**Exercise goal**
Every line in the entries that holds "mathcal" should be identified and copied.
=== Begin Enclosure ===
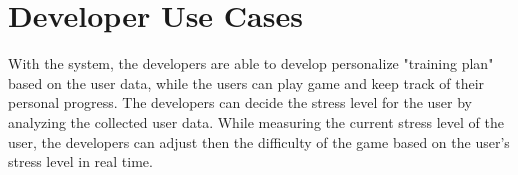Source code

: \begin{table}[!ht]
\centering
\caption{Track Personal Progress Use Case}
\label{table:track-progress}
\vspace{5mm}
\end{table}

\clearpage

\section{Developer Use Cases}

With the system, the developers are able to develop personalize "training plan" based on the user data, while the users can play game and keep track of their personal progress. The developers can decide the stress level for the user by analyzing the collected user data. While measuring the current stress level of the user, the developers can adjust then the difficulty of the game based on the user's stress level in real time.


\begin{table}[!ht]
\centering
\caption{Collect User Data Use Case}
\label{table:collect-data}
\vspace{5mm}
\end{table}

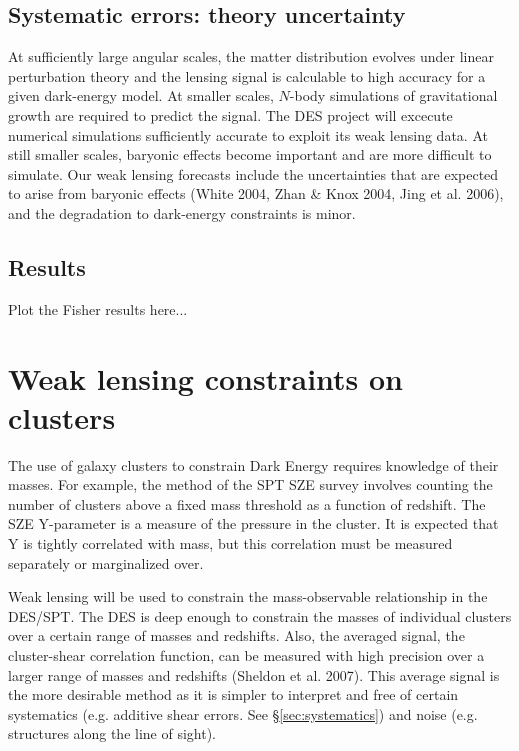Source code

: \documentclass[preprint]{aastex}
\begin{document}
\subsection{Systematic errors: theory uncertainty}

At sufficiently large angular scales, the matter distribution evolves
under linear perturbation theory and the lensing signal is calculable
to high accuracy for a given dark-energy model.  At smaller scales,
$N$-body simulations of gravitational growth are required to predict
the signal.  The DES project will excecute numerical simulations
sufficiently accurate to exploit its weak lensing data.
At still smaller scales, baryonic effects become important and are
more difficult to simulate.  Our weak lensing forecasts include the
uncertainties that are expected to arise from baryonic effects
(White 2004, Zhan \& Knox 2004, Jing et al. 2006), and the degradation
to dark-energy constraints is minor. 

\subsection{Results}
Plot the Fisher results here...

\section{Weak lensing constraints on clusters}

The use of galaxy clusters to constrain Dark Energy requires knowledge of their
masses.  For example, the method of the SPT SZE survey involves counting the
number of clusters above a fixed mass threshold as a function of redshift.  The
SZE Y-parameter is a measure of the pressure in the cluster. It is expected
that Y is tightly correlated with mass, but this correlation must be measured
separately or marginalized over.

Weak lensing will be used to constrain the mass-observable relationship in the
DES/SPT.  The DES is deep enough to constrain the masses of individual clusters
over a certain range of masses and redshifts.  Also, the averaged signal, the
cluster-shear correlation function, can be measured with high precision over a
larger range of masses and redshifts (Sheldon et al. 2007).  This average
signal is the more desirable method as it is simpler to interpret and free of
certain systematics (e.g. additive shear errors. See \S \ref{sec:systematics})
and noise (e.g.  structures along the line of sight).
\end{document}
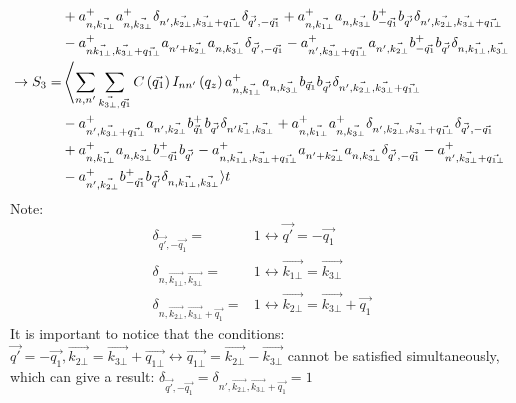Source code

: \documentclass{article}
\begin{document}
\begin{align*}
    & + a^+_{n,\vec{k_{1\bot}}}a^+_{n,\vec{k_{3\bot}}}\delta_{n',\vec{k_{2\bot}},\vec{k_{3\bot}}+\vec{q_{1\bot}}}\delta_{\vec{q'},-\vec{q_{1}}}+a^+_{n,\vec{k_{1\bot}}}a_{n,\vec{k_{3\bot}}}b^+_{-\vec{q_{1}}}b_{\vec{q'}}\delta_{n',\vec{k_{2\bot}},\vec{k_{3\bot}}+\vec{q_{1\bot}}} \\
     & - a^+_{n\vec{k_{1\bot}},\vec{k_{3 \bot}}+\vec{q_{1 \bot}}}a_{n'+\vec{k_{2 \bot}}}a_{n,\vec{k_{3 \bot}}}\delta_{\vec{q'},-\vec{q_{1}}}-a^+_{n',\vec{k_{3 \bot}}+\vec{q_{1 \bot}}}a_{n',\vec{k_{2 \bot}}}b^+_{-\vec{q_{1}}}b_{\vec{q'}}\delta_{n,\vec{k_{1 \bot}},\vec{k_{3 \bot}}} \\
    \rightarrow S_3 =&  \left \langle \sum_{n,n'} \sum_{\vec{k_{3\bot,}}\vec{q_1}}C\left(\vec{q_1}\right)I_{nn'}\left(q_z\right)a^+_{n, \vec{k_{1\bot}}} a_{n, \vec{k_{3\bot}}} b_{\vec{q}_{1}} b_{\vec{q'}} \delta_{n', \vec{k_{2\bot}}, \vec{k_{3\bot}} + \vec{q_{1 \bot}}}\right. \notag \\
     & - a^+_{n', \vec{k_{3 \bot}} + \vec{q_{1\bot}}}a_{n', \vec{k_{2\bot}}} b^+_{\vec{q}_1} b_{\vec{q'}} \delta_{n'\vec{k_\bot}, \vec{k_{3\bot}}}+ a^+_{n,\vec{k_{1\bot}}}a^+_{n,\vec{k_{3\bot}}}\delta_{n',\vec{k_{2\bot}},\vec{k_{3\bot}}+\vec{q_{1\bot}}}\delta_{\vec{q'},-\vec{q_{1}}} \\
    & +a^+_{n,\vec{k_{1\bot}}}a_{n,\vec{k_{3\bot}}}b^+_{-\vec{q_{1}}}b_{\vec{q'}}- a^+_{n,\vec{k_{1\bot}},\vec{k_{3 \bot}}+\vec{q_{1 \bot}}}a_{n'+\vec{k_{2 \bot}}}a_{n,\vec{k_{3 \bot}}}\delta_{\vec{q'},-\vec{q_{1}}}-a^+_{n',\vec{k_{3 \bot}}+\vec{q_{1 \bot}}} \\
    & -a^+_{n',\vec{k_{2 \bot}}}b^+_{-\vec{q_{1}}}b_{\vec{q'}}\delta_{n,\vec{k_{1 \bot}},\vec{k_{3 \bot}}}\rangle t
\end{align*}
Note:
\begin{align*}
    \delta_{\vec{q'}, -\vec{q_1}}= & 1 \leftrightarrow \vec{q'}= -\vec{q_1} \\
    \delta_{n, \vec{k_{1\bot}}, \vec{k_{3\bot}}}=& 1 \leftrightarrow \vec{k_{1\bot}} = \vec{k_{3\bot}}\\
    \delta_{n, \vec{k_{2\bot}}, \vec{k_{3\bot}} + \vec{q_1}}= & 1 \leftrightarrow \vec{k_{2\bot}} = \vec{k_{3\bot}} + \vec{q_1}
\end{align*}
It is important to notice that the conditions: $\vec{q'}= -\vec{q_1}, \vec{k_{2\bot}}=\vec{k_{3\bot}}+\vec{q_{1\bot}}\leftrightarrow\vec{q_{1\bot}}=\vec{k_{2\bot}}-\vec{k_{3\bot}}$ cannot be satisfied simultaneously, which can give a result: $\delta_{\vec{q'},-\vec{q_1}}= \delta_{n', \vec{k_{2\bot}}, \vec{k_{3\bot}}+ \vec{q_1}} =1$
\end{document}
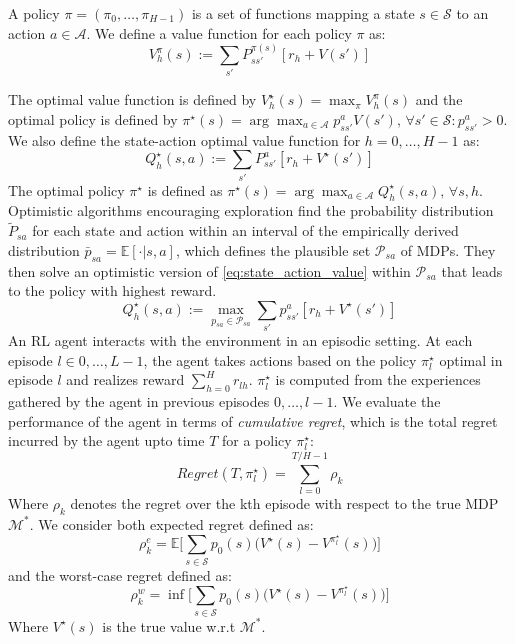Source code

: \documentclass{article}
\newcommand{\E}{\mathbb{E}}
\newcommand{\opt}{^\star}
\newcommand{\states}{\mathcal{S}}
\newcommand{\actions}{\mathcal{A}}
\newcommand{\mdp}{\mathcal{M}}
\newcommand{\pset}{\mathcal{P}}
\theoremstyle{plain}
\theoremstyle{definition}
\begin{document}
A policy $\pi = (\pi_0,\ldots,\pi_{H-1})$ is a set of functions mapping a state $s\in\states$ to an action $a\in\actions$. We define a value function for each policy $\pi$ as:
\begin{equation} \label{eq:state_value}
V^\pi_h(s) := \sum_{s'} P^{\pi(s)}_{ss'} [ r_h + V(s') ]
\end{equation}

The optimal value function is defined by $V\opt_h(s) = \max_\pi V^\pi_h(s)$ and the optimal policy is defined by $\pi\opt(s) = \arg\max_{a\in\actions} p^a_{ss'}V(s') \text{, } \forall s'\in\states: p^a_{ss'}>0$. We also define the state-action optimal value function for $h=0,\ldots,H-1$ as:
\begin{equation} \label{eq:state_action_value}
Q\opt_h(s,a) := \sum_{s'}P^{a}_{ss'}[r_h + V\opt (s') ]
\end{equation}
The optimal policy $\pi\opt$ is defined as $\pi\opt(s) = \arg\max_{a\in\actions}Q\opt_h(s,a) \text{, } \forall s,h$. Optimistic algorithms encouraging exploration find the probability distribution $\tilde{P}_{sa}$ for each state and action within an interval of the empirically derived distribution $\bar{p}_{sa} = \E[\cdot|s,a]$, which defines the plausible set $\pset_{sa}$ of MDPs. They then solve an optimistic version
of \cref{eq:state_action_value} within $\pset_{sa}$ that leads to the policy with highest reward.
\begin{equation}
Q\opt_h(s,a) := \max_{p_{sa} \in \pset_{sa}} \sum_{s'}p^{a}_{ss'}[r_h + V\opt (s') ]
\end{equation}
An RL agent interacts with the environment in an episodic setting. At each episode $l\in 0,\ldots,L-1$, the agent takes actions based on the policy $\pi\opt_l$ optimal in episode $l$ and realizes reward $\sum_{h=0}^H r_{lh}$. $\pi\opt_l$ is computed from the experiences gathered by the agent in previous episodes $0,\ldots,l-1$. We evaluate the performance of the agent in terms of \emph{cumulative regret}, which is the total regret incurred by the agent upto time $T$ for a policy $\pi\opt_l$:
\[
Regret(T, \pi\opt_l) = \sum_{l=0}^{T/H-1} \rho_k
\]
Where $\rho_k$ denotes the regret over the kth episode with respect to the true MDP $\mdp^*$. We consider both expected regret defined as:
\[
\rho^e_k = \E\bigg[ \sum_{s\in\states} p_0(s)\big( V\opt(s) - V^{\pi\opt_l}(s) \big) \bigg]
\]
and the worst-case regret defined as:
\[
\rho^w_k = \inf\bigg[ \sum_{s\in\states} p_0(s)\big( V\opt(s) - V^{\pi\opt_l}(s) \big) \bigg]
\]
Where $V\opt(s)$ is the true value w.r.t $\mdp^*$.
\end{document}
=== End Enclosure ===
**Solution to the problem**
\newcommand{\states}{\mathcal{S}}
\newcommand{\actions}{\mathcal{A}}
\newcommand{\mdp}{\mathcal{M}}
\newcommand{\pset}{\mathcal{P}}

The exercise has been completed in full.